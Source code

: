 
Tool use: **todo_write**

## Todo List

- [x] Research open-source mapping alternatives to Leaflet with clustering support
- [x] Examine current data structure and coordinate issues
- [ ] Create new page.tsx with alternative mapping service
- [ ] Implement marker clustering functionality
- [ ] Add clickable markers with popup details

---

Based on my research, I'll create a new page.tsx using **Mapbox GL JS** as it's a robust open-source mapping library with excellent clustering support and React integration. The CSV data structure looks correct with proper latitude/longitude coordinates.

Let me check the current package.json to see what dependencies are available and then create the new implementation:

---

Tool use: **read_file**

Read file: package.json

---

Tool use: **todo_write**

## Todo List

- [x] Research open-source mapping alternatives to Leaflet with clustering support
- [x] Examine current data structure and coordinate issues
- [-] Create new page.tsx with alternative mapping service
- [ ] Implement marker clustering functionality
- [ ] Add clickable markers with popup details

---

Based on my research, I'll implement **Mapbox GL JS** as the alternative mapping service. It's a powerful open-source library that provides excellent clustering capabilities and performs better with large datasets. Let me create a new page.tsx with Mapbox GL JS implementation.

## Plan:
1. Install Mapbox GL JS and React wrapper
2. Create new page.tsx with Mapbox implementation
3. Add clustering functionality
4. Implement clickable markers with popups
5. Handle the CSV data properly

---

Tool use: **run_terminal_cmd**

* * *

**Exercise aim**. Would you please return all lines from the listing above that contain "excellent"?

**Exercise response**.
Based on my research, I'll create a new page.tsx using **Mapbox GL JS** as it's a robust open-source mapping library with excellent clustering support and React integration. The CSV data structure looks correct with proper latitude/longitude coordinates.
Based on my research, I'll implement **Mapbox GL JS** as the alternative mapping service. It's a powerful open-source library that provides excellent clustering capabilities and performs better with large datasets. Let me create a new page.tsx with Mapbox GL JS implementation.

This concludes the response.